And RangeVarCallbackForReindexIndex() pretty clearly sets it *heapOid:

         * Lock level here should match reindex_index() heap lock. If the OID
         * isn't valid, it means the index as concurrently dropped, which is
         * not a problem for us; just return normally.
         */
        *heapOid = IndexGetRelation(relId, true);


> Patch to remove the unused code attached; but needs some checking for
> this dubious conditional block.
> 
> Thoughts?

I might miss something here, and it's actually unused. But if so the fix
would be to make it being used, because it's actually
important. Otherwise ReindexIndex() becomes racy or has even more
deadlock hazards.

Greetings,

Andres Freund



Re: Heap lock levels for REINDEX INDEX CONCURRENTLY not quite right?

От
Peter Eisentraut
Дата:
On 2019-05-02 16:33, Andres Freund wrote:
> And RangeVarCallbackForReindexIndex() pretty clearly sets it *heapOid:
> 
>          * Lock level here should match reindex_index() heap lock.
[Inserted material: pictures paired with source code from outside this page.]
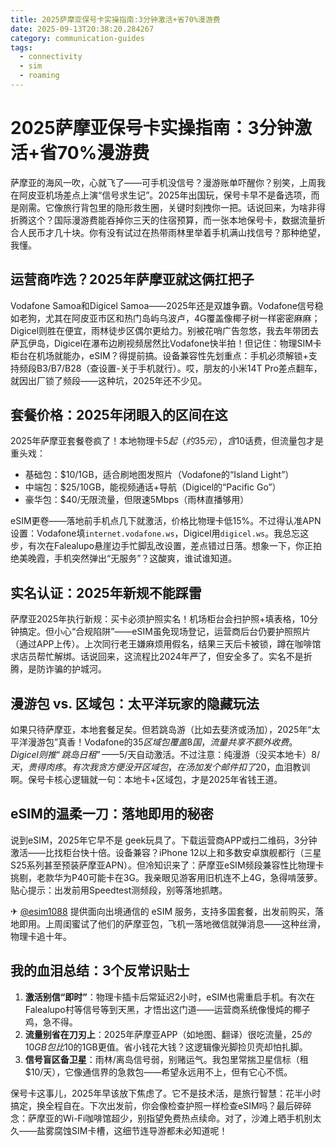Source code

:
 ```yaml
---
title: 2025萨摩亚保号卡实操指南:3分钟激活+省70%漫游费
date: 2025-09-13T20:38:20.284267
category: communication-guides
tags:
  - connectivity
  - sim
  - roaming
---
```


# 2025萨摩亚保号卡实操指南：3分钟激活+省70%漫游费

萨摩亚的海风一吹，心就飞了——可手机没信号？漫游账单吓醒你？别笑，上周我在阿皮亚机场差点上演“信号求生记”。2025年出国玩，保号卡早不是备选项，而是刚需。它像旅行背包里的隐形救生圈，关键时刻拽你一把。话说回来，为啥非得折腾这个？国际漫游费能吞掉你三天的住宿预算，而一张本地保号卡，数据流量折合人民币才几十块。你有没有试过在热带雨林里举着手机满山找信号？那种绝望，我懂。

## 运营商咋选？2025年萨摩亚就这俩扛把子

Vodafone Samoa和Digicel Samoa——2025年还是双雄争霸。Vodafone信号稳如老狗，尤其在阿皮亚市区和热门岛屿乌波卢，4G覆盖像椰子树一样密密麻麻；Digicel则胜在便宜，雨林徒步区偶尔更给力。别被花哨广告忽悠，我去年带团去萨瓦伊岛，Digicel在瀑布边刷视频居然比Vodafone快半拍！但记住：物理SIM卡柜台在机场就能办，eSIM？得提前搞。设备兼容性先划重点：手机必须解锁+支持频段B3/B7/B28（查设置-关于手机就行）。哎，朋友的小米14T Pro差点翻车，就因出厂锁了频段——这种坑，2025年还不少见。

## 套餐价格：2025年闭眼入的区间在这

2025年萨摩亚套餐卷疯了！本地物理卡$5起（约35元），含$10话费，但流量包才是重头戏：
- 基础包：$10/1GB，适合刷地图发照片（Vodafone的“Island Light”）
- 中端包：$25/10GB，能视频通话+导航（Digicel的“Pacific Go”）
- 豪华包：$40/无限流量，但限速5Mbps（雨林直播够用）

eSIM更卷——落地前手机点几下就激活，价格比物理卡低15%。不过得认准APN设置：Vodafone填`internet.vodafone.ws`，Digicel用`digicel.ws`。我总忘这步，有次在Falealupo悬崖边手忙脚乱改设置，差点错过日落。想象一下，你正拍绝美晚霞，手机突然弹出“无服务”？这酸爽，谁试谁知道。

## 实名认证：2025年新规不能踩雷

萨摩亚2025年执行新规：买卡必须护照实名！机场柜台会扫护照+填表格，10分钟搞定。但小心“合规陷阱”——eSIM虽免现场登记，运营商后台仍要护照照片（通过APP上传）。上次同行老王嫌麻烦用假名，结果三天后卡被锁，蹲在咖啡馆求店员帮忙解绑。话说回来，这流程比2024年严了，但安全多了。实名不是折腾，是防诈骗的护城河。

## 漫游包 vs. 区域包：太平洋玩家的隐藏玩法

如果只待萨摩亚，本地套餐足矣。但若跳岛游（比如去斐济或汤加），2025年“太平洋漫游包”真香！Vodafone的$35区域包覆盖8国，流量共享不额外收费。Digicel则推“跳岛日租”——$5/天自动激活。不过注意：纯漫游（没买本地卡）$8/天，贵得肉疼。有次我贪方便没开区域包，在汤加发个邮件扣了$20，血泪教训啊。保号卡核心逻辑就一句：本地卡+区域包，才是2025年省钱王道。

## eSIM的温柔一刀：落地即用的秘密

说到eSIM，2025年它早不是 geek玩具了。下载运营商APP或扫二维码，3分钟激活——比找柜台快十倍。设备兼容？iPhone 12以上和多数安卓旗舰都行（三星S25系列甚至预装萨摩亚APN）。但冷知识来了：萨摩亚eSIM频段兼容性比物理卡挑剔，老款华为P40可能卡在3G。我亲眼见游客用旧机连不上4G，急得啃菠萝。贴心提示：出发前用Speedtest测频段，别等落地抓瞎。

✈ [@esim1088](https://t.me/s/esim1088) 提供面向出境通信的 eSIM 服务，支持多国套餐，出发前购买，落地即用。上周闺蜜试了他们的萨摩亚包，飞机一落地微信就弹消息——这种丝滑，物理卡追十年。

## 我的血泪总结：3个反常识贴士

1. **激活别信“即时”**：物理卡插卡后常延迟2小时，eSIM也需重启手机。有次在Falealupo村等信号等到天黑，才悟出这门道——运营商系统像慢炖的椰子鸡，急不得。
2. **流量别省在刀刃上**：2025年萨摩亚APP（如地图、翻译）很吃流量，$25的10GB包比$10的1GB更值。省小钱花大钱？这逻辑像光脚捡贝壳却怕扎脚。
3. **信号盲区备卫星**：雨林/离岛信号弱，别赌运气。我包里常揣卫星信标（租$10/天），它像通信界的急救包——希望永远用不上，但有它心不慌。

保号卡这事儿，2025年早该放下焦虑了。它不是技术活，是旅行智慧：花半小时搞定，换全程自在。下次出发前，你会像检查护照一样检查eSIM吗？最后碎碎念：萨摩亚的Wi-Fi咖啡馆超少，别指望免费热点续命。对了，沙滩上晒手机别太久——盐雾腐蚀SIM卡槽，这细节连导游都未必知道呢！
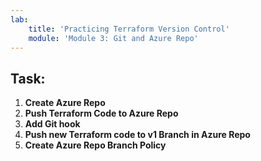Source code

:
 ```yaml
---
lab:
    title: 'Practicing Terraform Version Control'
    module: 'Module 3: Git and Azure Repo'
---
```


## Task:
1. **Create Azure Repo**
2. **Push Terraform Code to Azure Repo**
3. **Add Git hook**
4. **Push new Terraform code to v1 Branch in Azure Repo**
5. **Create Azure Repo Branch Policy**

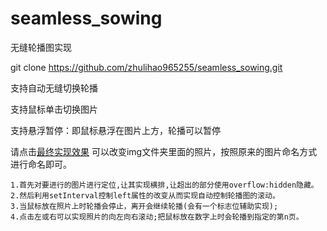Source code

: # seamless_sowing
无缝轮播图实现

git clone https://github.com/zhulihao965255/seamless_sowing.git

支持自动无缝切换轮播

支持鼠标单击切换图片

支持悬浮暂停：即鼠标悬浮在图片上方，轮播可以暂停

请点击[最终实现效果](http://www.zhulihao.cn/seamless_sowing/index.html)
可以改变img文件夹里面的照片，按照原来的图片命名方式进行命名即可。


```
1.首先对要进行的图片进行定位,让其实现横排,让超出的部分使用overflow:hidden隐藏。
2.然后利用setInterval控制left属性的改变从而实现自动控制轮播图的滚动。
3.当鼠标放在照片上时轮播会停止，离开会继续轮播(会有一个标志位辅助实现);
4.点击左或右可以实现照片的向左向右滚动;把鼠标放在数字上时会轮播到指定的第n页。
```
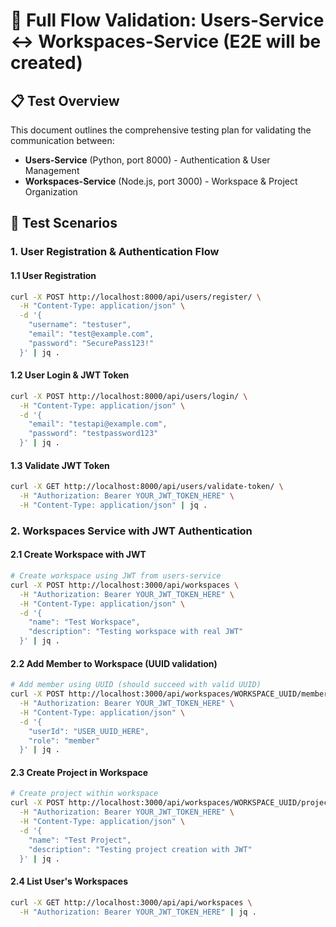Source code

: # 🧪 Full Flow Validation: Users-Service ↔ Workspaces-Service (E2E will be created)

## 📋 Test Overview

This document outlines the comprehensive testing plan for validating the communication between:

- **Users-Service** (Python, port 8000) - Authentication & User Management
- **Workspaces-Service** (Node.js, port 3000) - Workspace & Project Organization

## 🎯 Test Scenarios

### 1. User Registration & Authentication Flow

#### 1.1 User Registration

```bash
curl -X POST http://localhost:8000/api/users/register/ \
  -H "Content-Type: application/json" \
  -d '{
    "username": "testuser",
    "email": "test@example.com",
    "password": "SecurePass123!"
  }' | jq .
```

#### 1.2 User Login & JWT Token

```bash
curl -X POST http://localhost:8000/api/users/login/ \
  -H "Content-Type: application/json" \
  -d '{
    "email": "testapi@example.com",
    "password": "testpassword123"
  }' | jq .
```

#### 1.3 Validate JWT Token

```bash
curl -X GET http://localhost:8000/api/users/validate-token/ \
  -H "Authorization: Bearer YOUR_JWT_TOKEN_HERE" \
  -H "Content-Type: application/json" | jq .

```

### 2. Workspaces Service with JWT Authentication

#### 2.1 Create Workspace with JWT

```bash
# Create workspace using JWT from users-service
curl -X POST http://localhost:3000/api/workspaces \
  -H "Authorization: Bearer YOUR_JWT_TOKEN_HERE" \
  -H "Content-Type: application/json" \
  -d '{
    "name": "Test Workspace",
    "description": "Testing workspace with real JWT"
  }' | jq .
```

#### 2.2 Add Member to Workspace (UUID validation)

```bash
# Add member using UUID (should succeed with valid UUID)
curl -X POST http://localhost:3000/api/workspaces/WORKSPACE_UUID/members \
  -H "Authorization: Bearer YOUR_JWT_TOKEN_HERE" \
  -H "Content-Type: application/json" \
  -d '{
    "userId": "USER_UUID_HERE",
    "role": "member"
  }' | jq .
```

#### 2.3 Create Project in Workspace

```bash
# Create project within workspace
curl -X POST http://localhost:3000/api/workspaces/WORKSPACE_UUID/projects \
  -H "Authorization: Bearer YOUR_JWT_TOKEN_HERE" \
  -H "Content-Type: application/json" \
  -d '{
    "name": "Test Project",
    "description": "Testing project creation with JWT"
  }' | jq .
```

#### 2.4 List User's Workspaces

```bash
curl -X GET http://localhost:3000/api/api/workspaces \
  -H "Authorization: Bearer YOUR_JWT_TOKEN_HERE" | jq .
```
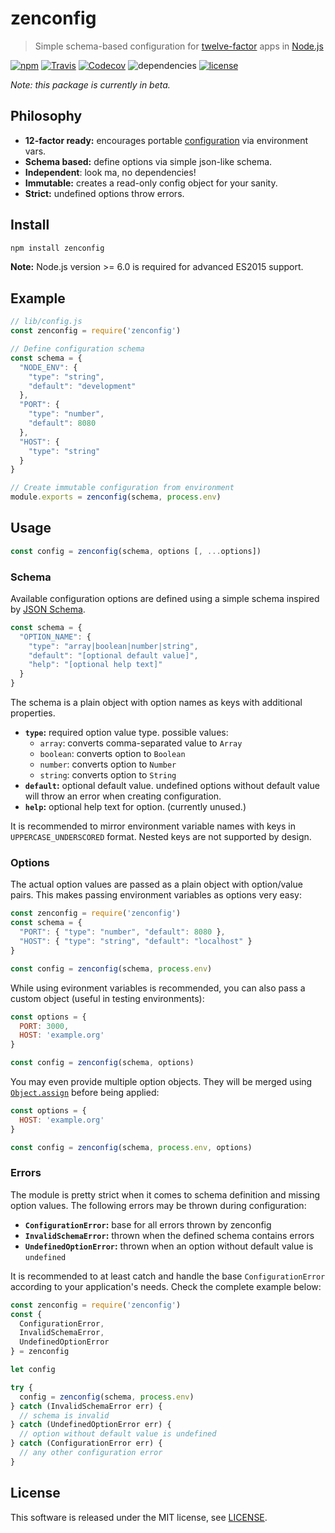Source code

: # zenconfig

> Simple schema-based configuration for [twelve-factor](https://12factor.net) apps in [Node.js](http://nodejs.org/)

[![npm](https://img.shields.io/npm/v/zenconfig.svg)](https://www.npmjs.com/package/zenconfig)
[![Travis](https://img.shields.io/travis/michaelhue/zenconfig.svg)](https://travis-ci.org/michaelhue/zenconfig)
[![Codecov](https://img.shields.io/codecov/c/github/michaelhue/zenconfig.svg)](https://codecov.io/gh/michaelhue/zenconfig)
![dependencies](https://img.shields.io/david/michaelhue/zenconfig.svg)
[![license](https://img.shields.io/github/license/michaelhue/zenconfig.svg)](./LICENSE)

_Note: this package is currently in beta._


## Philosophy

- **12-factor ready:** encourages portable [configuration](https://12factor.net/config) via environment vars.
- **Schema based:** define options via simple json-like schema.
- **Independent**: look ma, no dependencies!
- **Immutable:** creates a read-only config object for your sanity.
- **Strict:** undefined options throw errors.


## Install

```bash
npm install zenconfig
```

**Note:** Node.js version >= 6.0 is required for advanced ES2015 support.


## Example

```js
// lib/config.js
const zenconfig = require('zenconfig')

// Define configuration schema
const schema = {
  "NODE_ENV": {
    "type": "string",
    "default": "development"
  },
  "PORT": {
    "type": "number",
    "default": 8080
  },
  "HOST": {
    "type": "string"
  }
}

// Create immutable configuration from environment
module.exports = zenconfig(schema, process.env)
```


## Usage

```js
const config = zenconfig(schema, options [, ...options])
```


### Schema

Available configuration options are defined using a simple schema inspired by [JSON Schema](http://json-schema.org).

```js
const schema = {
  "OPTION_NAME": {
    "type": "array|boolean|number|string",
    "default": "[optional default value]",
    "help": "[optional help text]"
  }
}
```

The schema is a plain object with option names as keys with additional properties.

- **`type`:** required option value type. possible values:
  - `array`: converts comma-separated value to `Array`
  - `boolean`: converts option to `Boolean`
  - `number`: converts option to `Number`
  - `string`: converts option to `String`
- **`default`:** optional default value. undefined options without default value will throw an error when creating configuration.
- **`help`:** optional help text for option. (currently  unused.)

It is recommended to mirror environment variable names with keys in `UPPERCASE_UNDERSCORED` format. Nested keys are not supported by design.


### Options

The actual option values are passed as a plain object with option/value pairs. This makes passing environment variables as options very easy:

```js
const zenconfig = require('zenconfig')
const schema = {
  "PORT": { "type": "number", "default": 8080 },
  "HOST": { "type": "string", "default": "localhost" }
}

const config = zenconfig(schema, process.env)
```

While using evironment variables is recommended, you can also pass a custom object (useful in testing environments):

```js
const options = {
  PORT: 3000,
  HOST: 'example.org'
}

const config = zenconfig(schema, options)
```

You may even provide multiple option objects. They will be merged using [`Object.assign`](https://developer.mozilla.org/en/docs/Web/JavaScript/Reference/Global_Objects/Object/assign) before being applied:

```js
const options = {
  HOST: 'example.org'
}

const config = zenconfig(schema, process.env, options)
```


### Errors

The module is pretty strict when it comes to schema definition and missing option values. The following errors may be thrown during configuration:

- **`ConfigurationError`:** base for all errors thrown by zenconfig
- **`InvalidSchemaError`:** thrown when the defined schema contains errors
- **`UndefinedOptionError`:** thrown when an option without default value is `undefined`

It is recommended to at least catch and handle the base `ConfigurationError` according to your application's needs. Check the complete example below:

```js
const zenconfig = require('zenconfig')
const {
  ConfigurationError,
  InvalidSchemaError,
  UndefinedOptionError
} = zenconfig

let config

try {
  config = zenconfig(schema, process.env)
} catch (InvalidSchemaError err) {
  // schema is invalid
} catch (UndefinedOptionError err) {
  // option without default value is undefined
} catch (ConfigurationError err) {
  // any other configuration error
}
```


## License

This software is released under the MIT license, see [LICENSE](./LICENSE).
If the OID
>          * isn't valid, it means the index as concurrently dropped, which is
>          * not a problem for us; just return normally.
>          */
>         *heapOid = IndexGetRelation(relId, true);

It sets it but uses it only internally.  There is no code path that
passes in a non-zero heapOid, and there is no code path that does
anything with the heapOid passed back out.

-- 
Peter Eisentraut              http://www.2ndQuadrant.com/
PostgreSQL Development, 24x7 Support, Remote DBA, Training & Services



Re: Heap lock levels for REINDEX INDEX CONCURRENTLY not quite right?

От
Andres Freund
Дата:
Hi,

On 2019-05-02 22:39:15 +0200, Peter Eisentraut wrote:
> On 2019-05-02 16:33, Andres Freund wrote:
> > And RangeVarCallbackForReindexIndex() pretty clearly sets it *heapOid:
> > 
> >          * Lock level here should match reindex_index() heap lock. If the OID
> >          * isn't valid, it means the index as concurrently dropped, which is
> >          * not a problem for us; just return normally.
> >          */
> >         *heapOid = IndexGetRelation(relId, true);
> 
> It sets it but uses it only internally.  There is no code path that
> passes in a non-zero heapOid, and there is no code path that does
> anything with the heapOid passed back out.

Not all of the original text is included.